Ramps up and down as it should.

From my own experience mucking about with QTC, is it really worth the effort ? 
Like you I also brought a Tank007 E07 and tried it out with a piece of QTC and as posted by
others found that it was prone to flickering and just too unpredictable.

If I had your skills on a lathe, I would pick up a second hand Sunwayman v10r (see CPFmarketplace.com  )
remove the reflector, LED and electronics and build a torch around that. The magnetic variable control ring
on the Sunwayman works a lot better than QTC ..... just my 2 cents


----------



## Tofty (Jan 1, 2012)

Cheers Wai,
Since i'm planning on integrating the qtc in the tail cap along with the clicky switch it means only the tail cap will need to be remade if or probably when the qtc pills don't live up to expectations.
I'll give it a go anyway as i like the simplicity of the concept and it's a chance to be creative but thankyou for the alternative recommendation, i just had a look at the v10r and it does look like a very nice torch, i might just get one for the sake of it.


----------



## Tofty (Jan 9, 2012)

Well i've finished the preliminary design work for this torch so here are a few renders showing the basic layout:
















These models are not completely finished and i'm not really happy with the appearance of the tail, it looks to bulky and the cut-outs look too plain.
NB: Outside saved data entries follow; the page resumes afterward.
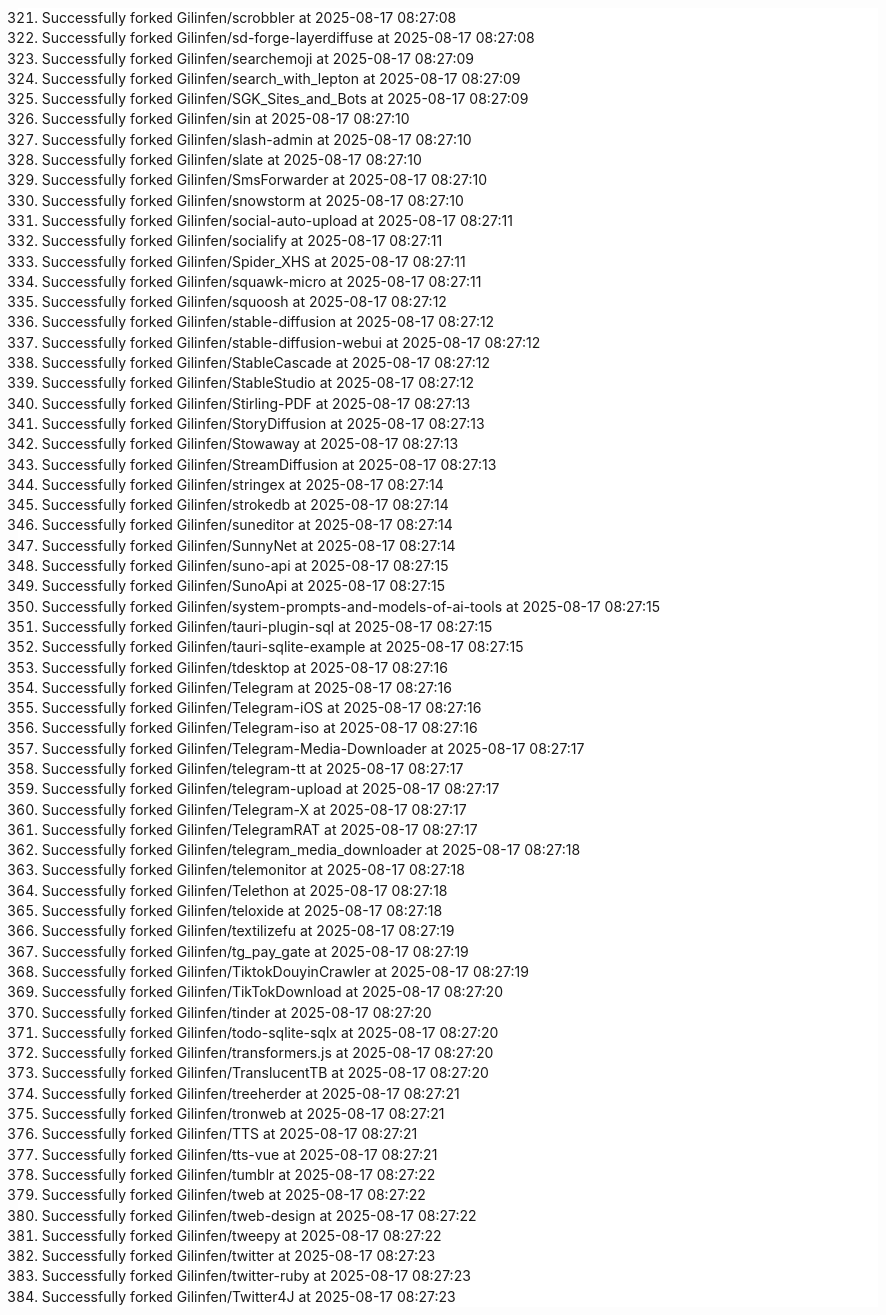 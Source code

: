 321. Successfully forked Gilinfen/scrobbler at 2025-08-17 08:27:08
322. Successfully forked Gilinfen/sd-forge-layerdiffuse at 2025-08-17 08:27:08
323. Successfully forked Gilinfen/searchemoji at 2025-08-17 08:27:09
324. Successfully forked Gilinfen/search_with_lepton at 2025-08-17 08:27:09
325. Successfully forked Gilinfen/SGK_Sites_and_Bots at 2025-08-17 08:27:09
326. Successfully forked Gilinfen/sin at 2025-08-17 08:27:10
327. Successfully forked Gilinfen/slash-admin at 2025-08-17 08:27:10
328. Successfully forked Gilinfen/slate at 2025-08-17 08:27:10
329. Successfully forked Gilinfen/SmsForwarder at 2025-08-17 08:27:10
330. Successfully forked Gilinfen/snowstorm at 2025-08-17 08:27:10
331. Successfully forked Gilinfen/social-auto-upload at 2025-08-17 08:27:11
332. Successfully forked Gilinfen/socialify at 2025-08-17 08:27:11
333. Successfully forked Gilinfen/Spider_XHS at 2025-08-17 08:27:11
334. Successfully forked Gilinfen/squawk-micro at 2025-08-17 08:27:11
335. Successfully forked Gilinfen/squoosh at 2025-08-17 08:27:12
336. Successfully forked Gilinfen/stable-diffusion at 2025-08-17 08:27:12
337. Successfully forked Gilinfen/stable-diffusion-webui at 2025-08-17 08:27:12
338. Successfully forked Gilinfen/StableCascade at 2025-08-17 08:27:12
339. Successfully forked Gilinfen/StableStudio at 2025-08-17 08:27:12
340. Successfully forked Gilinfen/Stirling-PDF at 2025-08-17 08:27:13
341. Successfully forked Gilinfen/StoryDiffusion at 2025-08-17 08:27:13
342. Successfully forked Gilinfen/Stowaway at 2025-08-17 08:27:13
343. Successfully forked Gilinfen/StreamDiffusion at 2025-08-17 08:27:13
344. Successfully forked Gilinfen/stringex at 2025-08-17 08:27:14
345. Successfully forked Gilinfen/strokedb at 2025-08-17 08:27:14
346. Successfully forked Gilinfen/suneditor at 2025-08-17 08:27:14
347. Successfully forked Gilinfen/SunnyNet at 2025-08-17 08:27:14
348. Successfully forked Gilinfen/suno-api at 2025-08-17 08:27:15
349. Successfully forked Gilinfen/SunoApi at 2025-08-17 08:27:15
350. Successfully forked Gilinfen/system-prompts-and-models-of-ai-tools at 2025-08-17 08:27:15
351. Successfully forked Gilinfen/tauri-plugin-sql at 2025-08-17 08:27:15
352. Successfully forked Gilinfen/tauri-sqlite-example at 2025-08-17 08:27:15
353. Successfully forked Gilinfen/tdesktop at 2025-08-17 08:27:16
354. Successfully forked Gilinfen/Telegram at 2025-08-17 08:27:16
355. Successfully forked Gilinfen/Telegram-iOS at 2025-08-17 08:27:16
356. Successfully forked Gilinfen/Telegram-iso at 2025-08-17 08:27:16
357. Successfully forked Gilinfen/Telegram-Media-Downloader at 2025-08-17 08:27:17
358. Successfully forked Gilinfen/telegram-tt at 2025-08-17 08:27:17
359. Successfully forked Gilinfen/telegram-upload at 2025-08-17 08:27:17
360. Successfully forked Gilinfen/Telegram-X at 2025-08-17 08:27:17
361. Successfully forked Gilinfen/TelegramRAT at 2025-08-17 08:27:17
362. Successfully forked Gilinfen/telegram_media_downloader at 2025-08-17 08:27:18
363. Successfully forked Gilinfen/telemonitor at 2025-08-17 08:27:18
364. Successfully forked Gilinfen/Telethon at 2025-08-17 08:27:18
365. Successfully forked Gilinfen/teloxide at 2025-08-17 08:27:18
366. Successfully forked Gilinfen/textilizefu at 2025-08-17 08:27:19
367. Successfully forked Gilinfen/tg_pay_gate at 2025-08-17 08:27:19
368. Successfully forked Gilinfen/TiktokDouyinCrawler at 2025-08-17 08:27:19
369. Successfully forked Gilinfen/TikTokDownload at 2025-08-17 08:27:20
370. Successfully forked Gilinfen/tinder at 2025-08-17 08:27:20
371. Successfully forked Gilinfen/todo-sqlite-sqlx at 2025-08-17 08:27:20
372. Successfully forked Gilinfen/transformers.js at 2025-08-17 08:27:20
373. Successfully forked Gilinfen/TranslucentTB at 2025-08-17 08:27:20
374. Successfully forked Gilinfen/treeherder at 2025-08-17 08:27:21
375. Successfully forked Gilinfen/tronweb at 2025-08-17 08:27:21
376. Successfully forked Gilinfen/TTS at 2025-08-17 08:27:21
377. Successfully forked Gilinfen/tts-vue at 2025-08-17 08:27:21
378. Successfully forked Gilinfen/tumblr at 2025-08-17 08:27:22
379. Successfully forked Gilinfen/tweb at 2025-08-17 08:27:22
380. Successfully forked Gilinfen/tweb-design at 2025-08-17 08:27:22
381. Successfully forked Gilinfen/tweepy at 2025-08-17 08:27:22
382. Successfully forked Gilinfen/twitter at 2025-08-17 08:27:23
383. Successfully forked Gilinfen/twitter-ruby at 2025-08-17 08:27:23
384. Successfully forked Gilinfen/Twitter4J at 2025-08-17 08:27:23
When i've got the models finished and cleaned up i'll take some clearer renders.


----------



## Tofty (Feb 26, 2012)

Well after far too long i finally got round to making the first section of this torch; the battery tube.
It's not quite finished as the centre needs to be bored out to 17mm and a counterbore of 19mm needs to be added to one end, but apart from that it's pretty much done.
I don't have enough o-rings of either type right now but i think i'll go with the GITD ones when it's all finished as they will complement the green tritium vials.
















Some parts including the tail unit have undergone some redesign since i made the original renders.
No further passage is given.